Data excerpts

- - - - - - -

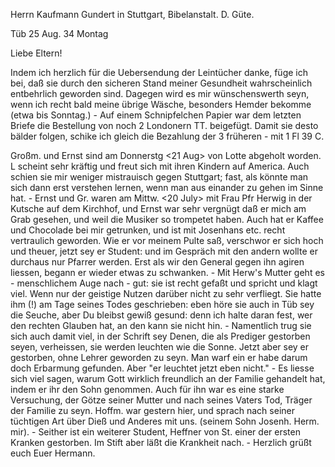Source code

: Herrn Kaufmann Gundert in Stuttgart, Bibelanstalt. D. Güte.

 Tüb 25 Aug. 34 Montag

Liebe Eltern!

Indem ich herzlich für die Uebersendung der Leintücher danke, füge ich bei, daß sie durch den sicheren Stand meiner Gesundheit wahrscheinlich entbehrlich geworden sind. Dagegen wird es mir wünschenswerth seyn, wenn ich recht bald meine übrige Wäsche, besonders Hemder bekomme (etwa bis Sonntag.) - 
Auf einem Schnipfelchen Papier war dem letzten Briefe die Bestellung von noch 2 Londonern TT. beigefügt. Damit sie desto bälder folgen, schike ich gleich die Bezahlung der 3 früheren - mit 1 Fl 39 C.

Großm. und Ernst sind am Donnerstg <21 Aug> von Lotte abgeholt worden. L scheint sehr kräftig und freut sich mit ihren Kindern auf America. Auch schien sie mir weniger mistrauisch gegen Stuttgart; fast, als könnte man sich dann erst verstehen lernen, wenn man aus einander zu gehen im Sinne hat. - Ernst und Gr. waren am Mittw. <20 July> mit Frau Pfr Herwig in der Kutsche auf dem Kirchhof, und Ernst war sehr vergnügt daß er mich am Grab gesehen, und weil die Musiker so trompetet haben. Auch hat er Kaffee und Chocolade bei mir getrunken, und ist mit Josenhans etc. recht vertraulich geworden. Wie er vor meinem Pulte saß, verschwor er sich hoch und theuer, jetzt sey er Student: und im Gespräch mit den andern wollte er durchaus nur Pfarrer werden. Erst als wir den General gegen ihn agiren liessen, begann er wieder etwas zu schwanken. - Mit Herw's Mutter geht es - menschlichem Auge nach - gut: sie ist recht gefaßt und spricht und klagt viel. Wenn nur der geistige Nutzen darüber nicht zu sehr verfliegt. Sie hatte ihm (!) am Tage seines Todes geschrieben: eben höre sie auch in Tüb sey die Seuche, aber Du bleibst gewiß gesund: denn ich halte daran fest, wer den rechten Glauben hat, an den kann sie nicht hin. - Namentlich trug sie sich auch damit viel, in der Schrift sey Denen, die als Prediger gestorben seyen, verheissen, sie werden leuchten wie die Sonne. Jetzt aber sey er gestorben, ohne Lehrer geworden zu seyn. Man warf ein er habe darum doch Erbarmung gefunden. Aber "er leuchtet jetzt eben nicht." - Es liesse sich viel sagen, warum Gott wirklich freundlich an der Familie gehandelt hat, indem er ihr den Sohn genommen. Auch für ihn war es eine starke Versuchung, der Götze seiner Mutter und nach seines Vaters Tod, Träger der Familie zu seyn. Hoffm. war gestern hier, und sprach nach seiner tüchtigen Art über Dieß und Anderes mit uns. (seinem Sohn <Christoph> Josenh. Herm. mir). - Seither ist ein weiterer Student, Heffner von St. einer der ersten Kranken gestorben. Im Stift aber läßt die Krankheit nach. - Herzlich grüßt euch Euer  Hermann.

- - - - - - -

**Problem to work on**
Write out the records above exactly. Begin with the first line, end with the line holding "Liebe Eltern!", and drop the pictures.

**Response area**
Source code

: Herrn Kaufmann Gundert in Stuttgart, Bibelanstalt. D. Güte.

 Tüb 25 Aug. 34 Montag

Liebe Eltern!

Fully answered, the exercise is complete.